Authors (as registered SciPost users): Xizhi Han · Sean Hartnoll
Submission information
Preprint Link: https://arxiv.org/abs/1812.07598v3  (pdf)
Date accepted: 2019-09-20
Date submitted: 2019-08-15 02:00
Submitted by: Hartnoll, Sean
Submitted to: SciPost Physics
Ontological classification
Academic field: Physics
Specialties:
  • High-Energy Physics - Theory
  • Quantum Physics
Approach: Theoretical

Abstract

Operator growth in spatially local quantum many-body systems defines a scrambling velocity. We prove that this scrambling velocity bounds the state dependence of the out-of-time-ordered correlator in local lattice models. We verify this bound in simulations of the thermal mixed-field Ising spin chain. For scrambling operators, the butterfly velocity shows a crossover from a microscopic high temperature value to a distinct value at temperatures below the energy gap.

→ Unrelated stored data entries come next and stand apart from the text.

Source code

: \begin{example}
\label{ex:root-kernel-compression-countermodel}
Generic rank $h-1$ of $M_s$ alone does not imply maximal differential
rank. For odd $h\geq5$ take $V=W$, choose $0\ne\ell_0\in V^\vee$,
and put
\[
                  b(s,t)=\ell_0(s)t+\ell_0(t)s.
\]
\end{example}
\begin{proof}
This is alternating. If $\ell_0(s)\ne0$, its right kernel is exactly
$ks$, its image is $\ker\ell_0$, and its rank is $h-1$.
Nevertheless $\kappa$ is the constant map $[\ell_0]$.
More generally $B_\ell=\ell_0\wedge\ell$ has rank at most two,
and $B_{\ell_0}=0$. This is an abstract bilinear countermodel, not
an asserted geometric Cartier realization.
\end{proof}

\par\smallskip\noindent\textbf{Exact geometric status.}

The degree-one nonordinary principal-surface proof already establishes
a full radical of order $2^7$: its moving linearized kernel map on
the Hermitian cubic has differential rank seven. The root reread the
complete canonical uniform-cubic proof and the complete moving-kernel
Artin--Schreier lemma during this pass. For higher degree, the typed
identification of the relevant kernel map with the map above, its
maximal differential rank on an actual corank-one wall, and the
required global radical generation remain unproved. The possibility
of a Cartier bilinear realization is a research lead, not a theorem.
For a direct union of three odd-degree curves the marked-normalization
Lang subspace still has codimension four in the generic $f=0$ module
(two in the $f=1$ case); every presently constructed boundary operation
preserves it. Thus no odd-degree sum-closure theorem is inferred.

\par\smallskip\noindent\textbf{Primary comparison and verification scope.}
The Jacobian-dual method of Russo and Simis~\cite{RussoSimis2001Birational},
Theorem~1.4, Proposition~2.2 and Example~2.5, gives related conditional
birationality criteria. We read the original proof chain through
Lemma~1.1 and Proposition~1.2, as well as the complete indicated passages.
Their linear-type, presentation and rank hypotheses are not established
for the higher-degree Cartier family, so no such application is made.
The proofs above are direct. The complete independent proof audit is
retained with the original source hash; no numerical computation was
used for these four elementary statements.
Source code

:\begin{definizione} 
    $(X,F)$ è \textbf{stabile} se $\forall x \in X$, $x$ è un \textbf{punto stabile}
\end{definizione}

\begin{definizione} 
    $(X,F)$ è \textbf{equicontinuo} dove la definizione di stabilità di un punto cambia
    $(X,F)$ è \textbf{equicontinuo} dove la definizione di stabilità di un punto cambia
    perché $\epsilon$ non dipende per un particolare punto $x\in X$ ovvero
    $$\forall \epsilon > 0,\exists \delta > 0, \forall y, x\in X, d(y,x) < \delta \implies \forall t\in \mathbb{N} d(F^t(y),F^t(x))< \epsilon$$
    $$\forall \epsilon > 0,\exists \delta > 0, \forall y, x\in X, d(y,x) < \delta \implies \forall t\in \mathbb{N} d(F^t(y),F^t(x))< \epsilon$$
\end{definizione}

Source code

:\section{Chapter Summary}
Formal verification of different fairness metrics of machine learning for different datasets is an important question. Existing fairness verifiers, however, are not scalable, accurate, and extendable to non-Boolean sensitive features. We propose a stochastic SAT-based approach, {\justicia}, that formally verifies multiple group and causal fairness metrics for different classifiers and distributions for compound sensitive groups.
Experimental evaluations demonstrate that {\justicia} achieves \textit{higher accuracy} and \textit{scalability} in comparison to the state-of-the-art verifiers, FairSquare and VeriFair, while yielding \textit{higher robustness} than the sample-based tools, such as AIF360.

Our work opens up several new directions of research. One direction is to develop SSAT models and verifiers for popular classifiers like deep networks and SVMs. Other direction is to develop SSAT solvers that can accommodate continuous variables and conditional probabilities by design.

Author comments upon resubmission

We thank the referees for their constructive comments. We have made fairly extensive changes to the presentation of the paper to address the issues raised. We believe that the paper has been improved. The technical content is unchanged.

A. Both referees commented that we were using the words “quantum chaos” quite loosely. We agree with this comment. We have removed all references to chaos from the introduction and focused on notions of scrambling as defined by the OTOC.

B. Both referees commented that the conditions for vS = 0 were unclear, possibly undermining the usefulness of the scrambling velocity concept that we have introduced. This is a fair comment. In terms of the usefulness of our bound (on the temperature dependence of scrambling, in terms of vS), we mostly had in mind strongly scrambling systems. It is correct to say that for weakly scrambling systems, and even non-interacting systems, vS as currently defined may not be small, and therefore the bound is less useful. We have restructured the text to emphasize the strong scrambling case, and the connection to the numerics we performed, and to clarify the limitations of our current definition away from that limit (see for example the final paragraph on the section defining the scrambling velocity). We have also modified the discussion of the non-interacting model (discussion below fig 2) to make clearer why vS = 0 in that case.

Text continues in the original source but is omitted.